Yapılan anlaşmalar, İsviçre’nin izlediği yöntemin diğer ülkeler tarafından takip edilmesi hâlinde, zaten sera gazı salımını azaltmanın zor olduğu daha zengin ülkelerde karbon azaltımına ilişkin bu sürecin daha da geciktirilebileceği endişesini ortaya çıkarıyor.
Dünyanın en zengin ülkelerinden biri olan İsviçre’nin nispeten “iddialı” bir iklim hedefine sahip olduğu söylenebilir. Öyle ki İsviçre, sera gazı salımını 2030 yılına kadar yarı yarıya azaltacağını taahhüt etmişti.
Buna karşın İsviçrelilerin “kendi sınırları içerisinde” salımı bu kadar azaltma niyetinde olduğunu söylemek mevcut durumda pek mümkün görünmüyor. Bunun yerine İsviçre, Gana ya da Dominika gibi görece yoksul ülkelere emisyonlarını azaltmaları için ödeme yaparak karşılığında puan kazanmayı hedefliyor.
Bu yöntemin nasıl işleyeceğine dair bir örnek vermek gerekirse, İsviçre, Gana’daki beş milyon haneye verimli aydınlatma ve daha temiz sobalar kurulması için ödeme yapacak; bu kurulumlar, hanelerin yemek pişirmek için odun yakmaktan vazgeçmesine ve sera gazı salımlarının azaltılmasına katkıda bulunacak. Daha sonra ise bu salım azaltımları Gana yerine İsviçre’nin iklim hedefleri doğrultusunda kaydetmiş olduğu ilerleme olarak sayılacak.
İsviçre Federal Çevre Ofisi’nde uluslararası iklim politikalarından sorumlu başkan yardımcısı Veronika Elgart, bu yönde yapılan düzenlemelerin ev sahibi ülkelere fayda sağlamanın yanı sıra birtakım ek iklim eylemlerini de beraberinde getirebileceğini ifade etti.
Yine de oluşturulan bu mekanizmanın adil olup olmadığı konusunda soru işaretleri varlığını sürdürüyor.
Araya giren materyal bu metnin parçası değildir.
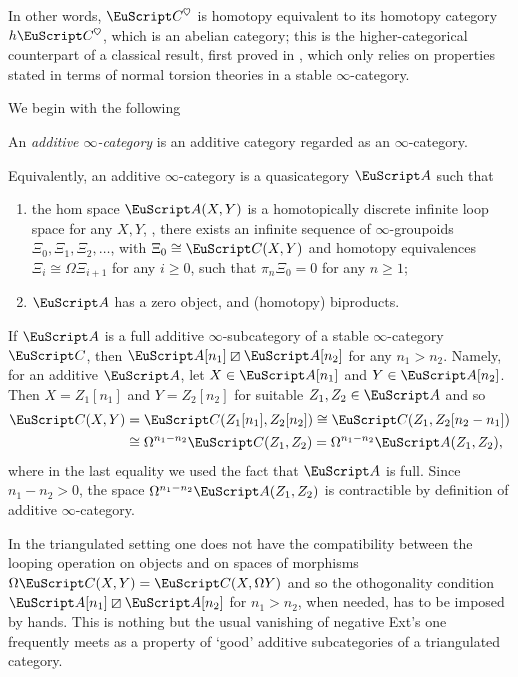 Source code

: In other words, $\C^\heart$ is homotopy equivalent to its homotopy category $h\C^\heart$, which is an abelian category; this is the higher-categorical counterpart of a classical result, first proved in \cite[\athm\textbf{1.3.6}]{BBDPervers}, 
which 
only relies on properties stated in terms of normal torsion theories in a stable $\infty$-category. 
{\color{green!40!black}
We begin with the following
\begin{definition}\label{df:additive}
An \emph{additive $\infty$-category}  is an additive
category regarded as an $\infty$-category.
\end{definition}
\begin{remark}
Equivalently, an additive $\infty$-category is a quasicategory $\cate{A}$
such that
\begin{enumerate}[label=$\roman*$)]
\item the hom space $\cate{A}(X,Y)$ is a homotopically discrete infinite loop space for any $X, Y$, \ie, there exists an infinite sequence of $\infty$-groupoids $\Xi_0, \Xi_1,\Xi_2,\dots$, with $\Xi_0\cong \C(X,Y)$ and homotopy equivalences $\Xi_i\cong \Omega \Xi_{i+1}$ for any $i\geq 0$, such that $\pi_n \Xi_0=0$ for any $n\geq 1$;
\item $\cate{A}$ has a zero object, and (homotopy) biproducts.
\end{enumerate}
\end{remark}
\begin{remark}\label{orthogonality-of-a}
If $\cA$ is a full additive $\infty$-subcategory of a stable $\infty$-category $\C$, then $\cA[n_1]\orth\cA[n_2]$ for any $n_1>n_2$. Namely, for an additive $\cA$, let $X\in \cA[n_1]$ and $Y\in\cA[n_2]$. Then $X=Z_1[n_1]$ and $Y=Z_2[n_2]$ for suitable $Z_1,Z_2\in \cA$ and so 
\begin{align*}
\C(X,Y)&=\C(Z_1[n_1],Z_2[n_2])\cong  \C(Z_1,Z_2[n_2-n_1])\\
&\cong \Omega^{n_1-n_2}\C(Z_1,Z_2)=\Omega^{n_1-n_2}\cA(Z_1,Z_2),
\end{align*}
where in the last equality we used the fact that $\cA$ is full. Since $n_1-n_2>0$, the space $\Omega^{n_1-n_2}\cA(Z_1,Z_2)$ is contractible by definition of additive $\infty$-category.
\end{remark}
\begin{remark}
In the triangulated setting one does not have the compatibility between the looping operation on objects and on spaces of morphisms $\Omega\C(X,Y)=\C(X,\Omega Y)$ and so the othogonality condition $\cA[n_1]\orth\cA[n_2]$ for $n_1>n_2$, when needed, has to be imposed by hands. This is nothing but the usual vanishing of negative Ext's one frequently meets as a property of `good' additive subcategories of a triangulated category.  
\end{remark}

}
Bu konu, 6 ve 18 Kasım 2022 tarihleri arasında Mısır’ın Şarm el Şeyh kentinde düzenlenen BM İklim Değişikliği Konferansı’ndaki tartışmaların da merkezinde yer aldı. Bu kapsamdaki başlıca diplomatik anlaşmazlık noktalarından birisi, özellikle de küresel ısınmaya yol açan karbon salımından açık ara farkla daha çok sorumlu olan zengin ülkelerin, iklim değişikliğinin görece yoksul ülkeler üzerinde yol açtığı zararı tazmin etmesi ve yoksul ülkelerin küresel ısınmaya uyum sağlamasına destek olması gerektiğiydi.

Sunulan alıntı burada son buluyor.